Repeat the data exactly, leaving out any image.

» **RECORDED DATA**:
◆ ◆ ◆ ◆ ◆

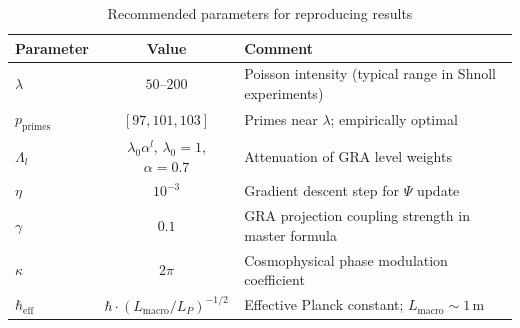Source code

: \documentclass[12pt,a4paper]{article}
\theoremstyle{plain}
\theoremstyle{definition}
\theoremstyle{remark}
\newcommand{\eff}{\text{eff}}
\begin{document}
\begin{table}[H]
\centering
\caption{Recommended parameters for reproducing results}
\label{tab:sim-params}
\renewcommand{\arraystretch}{1.3}
\begin{tabular}{@{}lcp{7cm}@{}}
\toprule
\textbf{Parameter} & \textbf{Value} & \textbf{Comment} \\
\midrule
$\lambda$ & $50$--$200$ & Poisson intensity (typical range in Shnoll experiments) \\
\addlinespace
$p_{\text{primes}}$ & $[97, 101, 103]$ & Primes near $\lambda$; empirically optimal \\
\addlinespace
$\Lambda_l$ & $\lambda_0 \alpha^l$, $\lambda_0=1$, $\alpha=0.7$ & Attenuation of GRA level weights \\
\addlinespace
$\eta$ & $10^{-3}$ & Gradient descent step for $\Psi$ update \\
\addlinespace
$\gamma$ & $0.1$ & GRA projection coupling strength in master formula \\
\addlinespace
$\kappa$ & $2\pi$ & Cosmophysical phase modulation coefficient \\
\addlinespace
$\hbar_{\eff}$ & $\hbar \cdot (L_{\text{macro}}/L_P)^{-1/2}$ & Effective Planck constant; $L_{\text{macro}} \sim 1$\,m \\
\bottomrule
\end{tabular}
\end{table}
\end{document}
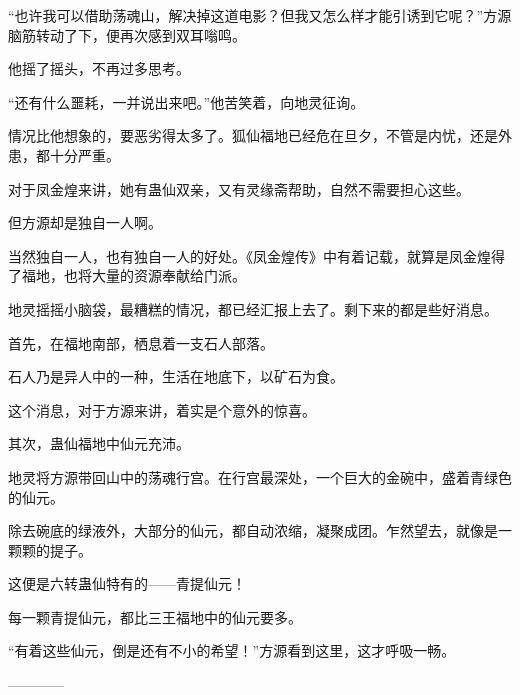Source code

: \begin{this_body}
“也许我可以借助荡魂山，解决掉这道电影？但我又怎么样才能引诱到它呢？”方源脑筋转动了下，便再次感到双耳嗡鸣。

他摇了摇头，不再过多思考。

“还有什么噩耗，一并说出来吧。”他苦笑着，向地灵征询。

情况比他想象的，要恶劣得太多了。狐仙福地已经危在旦夕，不管是内忧，还是外患，都十分严重。

对于凤金煌来讲，她有蛊仙双亲，又有灵缘斋帮助，自然不需要担心这些。

但方源却是独自一人啊。

当然独自一人，也有独自一人的好处。《凤金煌传》中有着记载，就算是凤金煌得了福地，也将大量的资源奉献给门派。

地灵摇摇小脑袋，最糟糕的情况，都已经汇报上去了。剩下来的都是些好消息。

首先，在福地南部，栖息着一支石人部落。

石人乃是异人中的一种，生活在地底下，以矿石为食。

这个消息，对于方源来讲，着实是个意外的惊喜。

其次，蛊仙福地中仙元充沛。

地灵将方源带回山中的荡魂行宫。在行宫最深处，一个巨大的金碗中，盛着青绿色的仙元。

除去碗底的绿液外，大部分的仙元，都自动浓缩，凝聚成团。乍然望去，就像是一颗颗的提子。

这便是六转蛊仙特有的——青提仙元！

每一颗青提仙元，都比三王福地中的仙元要多。

“有着这些仙元，倒是还有不小的希望！”方源看到这里，这才呼吸一畅。

------------

\end{this_body}

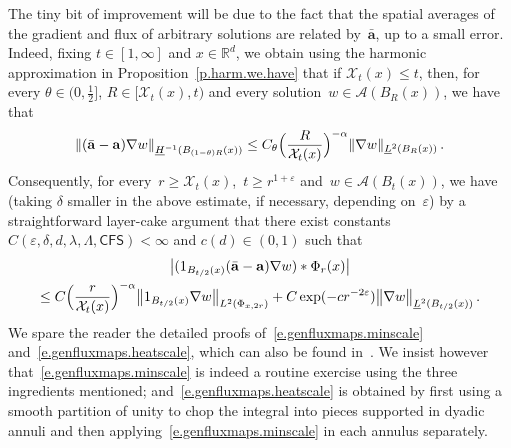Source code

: \documentclass[11pt]{article} %
\numberwithin{equation}{section}
\theoremstyle{definition}
\let\originalleft\left
\let\originalright\right
\renewcommand{\left}{\mathopen{}\mathclose\bgroup\originalleft}
\renewcommand{\right}{\aftergroup\egroup\originalright}
\newcommand{\norm}[1]{\left\|#1\right\|}
\newcommand*{\R}{\ensuremath{\mathbb{R}}}
\newcommand{\eps}{\varepsilon}
\newcommand{\ep}{\eps}
\renewcommand{\a}{\mathbf{a}}
\newcommand{\ahom}{\bar{\a}}
\newcommand{\X}{\mathcal{X}}
\newcommand{\indc}{1}
\newcommand{\CFS}{\mathsf{CFS}}
\newcommand{\A}{\mathcal{A}}
\begin{document}
\smallskip

The tiny bit of improvement will be due to the fact that the spatial averages of the gradient and flux of arbitrary solutions are related by~$\ahom$, up to a small error. Indeed, fixing $t \in [1,\infty]$ and $x \in \R^d$,  we obtain using the harmonic approximation in Proposition~\ref{p.harm.we.have} that if $\X_t(x) \leq t$, then, for every $\theta \in (0,\frac12]$, $R \in [\X_t(x),t)$ and every solution~$w\in \A(B_R(x))$,  we have that
\begin{align}
\label{e.genfluxmaps.minscale}
\norm{ (\ahom - \a ) \nabla w }_{\underline{H}^{-1}(B_{(1-\theta)R}(x))}
\leq
C_\theta \Bigl( \frac{R}{\X_t(x)} \Bigr)^{-\alpha} 
\| \nabla w \|_{\underline{L}^{2} \left( B_{R}(x) \right)}
\,.
\end{align}
Consequently, for every~$r\geq \X_t(x)$,~$t \geq r^{1+\ep}$ and~$w \in \A(B_t(x))$, we have (taking $\delta$ smaller in the above estimate, if necessary, depending on~$\ep$) by a straightforward layer-cake argument that there exist constants~$C(\ep,\delta,d,\lambda,\Lambda,\CFS) < \infty$ and $c(d) \in (0,1)$ such that
\begin{multline}
\label{e.genfluxmaps.heatscale}
\bigl| 
(  \indc_{B_{t/2}(x)} (\ahom  - \a ) \nabla w ) \ast \Phi_{r}(x)   \bigr|
\\ 
\leq
C \Bigl( \frac{r}{\X_t(x)} \Bigr)^{-\alpha} \big\|   \indc_{B_{t/2}(x)}  \nabla w  \big\|_{L^2(\Phi_{x,2r})} 
+ C \exp(-c r^{-2\ep}) \big\| \nabla w \big\|_{\underline{L}^2(B_{t/2}(x))} 
\,.
\end{multline}
We spare the reader the detailed proofs of~\eqref{e.genfluxmaps.minscale} and~\eqref{e.genfluxmaps.heatscale}, which can also be found in~\cite{AKMBook}. We insist however that~\eqref{e.genfluxmaps.minscale} is indeed a routine exercise using the three ingredients mentioned; and~\eqref{e.genfluxmaps.heatscale} is obtained by first using a smooth partition of unity to chop the integral into pieces supported in dyadic annuli and then applying~\eqref{e.genfluxmaps.minscale} in each annulus separately.

\smallskip
\end{document}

◆ ◆ ◆ ◆ ◆

» **ANSWER TO THE PROBLEM**:
Source code

: \documentclass[12pt,a4paper]{article}
\theoremstyle{plain}
\theoremstyle{definition}
\theoremstyle{remark}
\newcommand{\eff}{\text{eff}}
\begin{document}
\begin{table}[H]
\centering
\caption{Recommended parameters for reproducing results}
\label{tab:sim-params}
\renewcommand{\arraystretch}{1.3}
\begin{tabular}{@{}lcp{7cm}@{}}
\toprule
\textbf{Parameter} & \textbf{Value} & \textbf{Comment} \\
\midrule
$\lambda$ & $50$--$200$ & Poisson intensity (typical range in Shnoll experiments) \\
\addlinespace
$p_{\text{primes}}$ & $[97, 101, 103]$ & Primes near $\lambda$; empirically optimal \\
\addlinespace
$\Lambda_l$ & $\lambda_0 \alpha^l$, $\lambda_0=1$, $\alpha=0.7$ & Attenuation of GRA level weights \\
\addlinespace
$\eta$ & $10^{-3}$ & Gradient descent step for $\Psi$ update \\
\addlinespace
$\gamma$ & $0.1$ & GRA projection coupling strength in master formula \\
\addlinespace
$\kappa$ & $2\pi$ & Cosmophysical phase modulation coefficient \\
\addlinespace
$\hbar_{\eff}$ & $\hbar \cdot (L_{\text{macro}}/L_P)^{-1/2}$ & Effective Planck constant; $L_{\text{macro}} \sim 1$\,m \\
\bottomrule
\end{tabular}
\end{table}
\end{document}
Source code

: \begin{this_body}
“也许我可以借助荡魂山，解决掉这道电影？但我又怎么样才能引诱到它呢？”方源脑筋转动了下，便再次感到双耳嗡鸣。

他摇了摇头，不再过多思考。

“还有什么噩耗，一并说出来吧。”他苦笑着，向地灵征询。

情况比他想象的，要恶劣得太多了。狐仙福地已经危在旦夕，不管是内忧，还是外患，都十分严重。

对于凤金煌来讲，她有蛊仙双亲，又有灵缘斋帮助，自然不需要担心这些。

但方源却是独自一人啊。

当然独自一人，也有独自一人的好处。《凤金煌传》中有着记载，就算是凤金煌得了福地，也将大量的资源奉献给门派。

地灵摇摇小脑袋，最糟糕的情况，都已经汇报上去了。剩下来的都是些好消息。

首先，在福地南部，栖息着一支石人部落。

石人乃是异人中的一种，生活在地底下，以矿石为食。

这个消息，对于方源来讲，着实是个意外的惊喜。

其次，蛊仙福地中仙元充沛。

地灵将方源带回山中的荡魂行宫。在行宫最深处，一个巨大的金碗中，盛着青绿色的仙元。

除去碗底的绿液外，大部分的仙元，都自动浓缩，凝聚成团。乍然望去，就像是一颗颗的提子。

这便是六转蛊仙特有的——青提仙元！

每一颗青提仙元，都比三王福地中的仙元要多。

“有着这些仙元，倒是还有不小的希望！”方源看到这里，这才呼吸一畅。

------------

\end{this_body}

Source code

: \documentclass[11pt]{article} %
\numberwithin{equation}{section}
\theoremstyle{definition}
\let\originalleft\left
\let\originalright\right
\renewcommand{\left}{\mathopen{}\mathclose\bgroup\originalleft}
\renewcommand{\right}{\aftergroup\egroup\originalright}
\newcommand{\norm}[1]{\left\|#1\right\|}
\newcommand*{\R}{\ensuremath{\mathbb{R}}}
\newcommand{\eps}{\varepsilon}
\newcommand{\ep}{\eps}
\renewcommand{\a}{\mathbf{a}}
\newcommand{\ahom}{\bar{\a}}
\newcommand{\X}{\mathcal{X}}
\newcommand{\indc}{1}
\newcommand{\CFS}{\mathsf{CFS}}
\newcommand{\A}{\mathcal{A}}
\begin{document}
\smallskip

The tiny bit of improvement will be due to the fact that the spatial averages of the gradient and flux of arbitrary solutions are related by~$\ahom$, up to a small error. Indeed, fixing $t \in [1,\infty]$ and $x \in \R^d$,  we obtain using the harmonic approximation in Proposition~\ref{p.harm.we.have} that if $\X_t(x) \leq t$, then, for every $\theta \in (0,\frac12]$, $R \in [\X_t(x),t)$ and every solution~$w\in \A(B_R(x))$,  we have that
\begin{align}
\label{e.genfluxmaps.minscale}
\norm{ (\ahom - \a ) \nabla w }_{\underline{H}^{-1}(B_{(1-\theta)R}(x))}
\leq
C_\theta \Bigl( \frac{R}{\X_t(x)} \Bigr)^{-\alpha} 
\| \nabla w \|_{\underline{L}^{2} \left( B_{R}(x) \right)}
\,.
\end{align}
Consequently, for every~$r\geq \X_t(x)$,~$t \geq r^{1+\ep}$ and~$w \in \A(B_t(x))$, we have (taking $\delta$ smaller in the above estimate, if necessary, depending on~$\ep$) by a straightforward layer-cake argument that there exist constants~$C(\ep,\delta,d,\lambda,\Lambda,\CFS) < \infty$ and $c(d) \in (0,1)$ such that
\begin{multline}
\label{e.genfluxmaps.heatscale}
\bigl| 
(  \indc_{B_{t/2}(x)} (\ahom  - \a ) \nabla w ) \ast \Phi_{r}(x)   \bigr|
\\ 
\leq
C \Bigl( \frac{r}{\X_t(x)} \Bigr)^{-\alpha} \big\|   \indc_{B_{t/2}(x)}  \nabla w  \big\|_{L^2(\Phi_{x,2r})} 
+ C \exp(-c r^{-2\ep}) \big\| \nabla w \big\|_{\underline{L}^2(B_{t/2}(x))} 
\,.
\end{multline}
We spare the reader the detailed proofs of~\eqref{e.genfluxmaps.minscale} and~\eqref{e.genfluxmaps.heatscale}, which can also be found in~\cite{AKMBook}. We insist however that~\eqref{e.genfluxmaps.minscale} is indeed a routine exercise using the three ingredients mentioned; and~\eqref{e.genfluxmaps.heatscale} is obtained by first using a smooth partition of unity to chop the integral into pieces supported in dyadic annuli and then applying~\eqref{e.genfluxmaps.minscale} in each annulus separately.

\smallskip
\end{document}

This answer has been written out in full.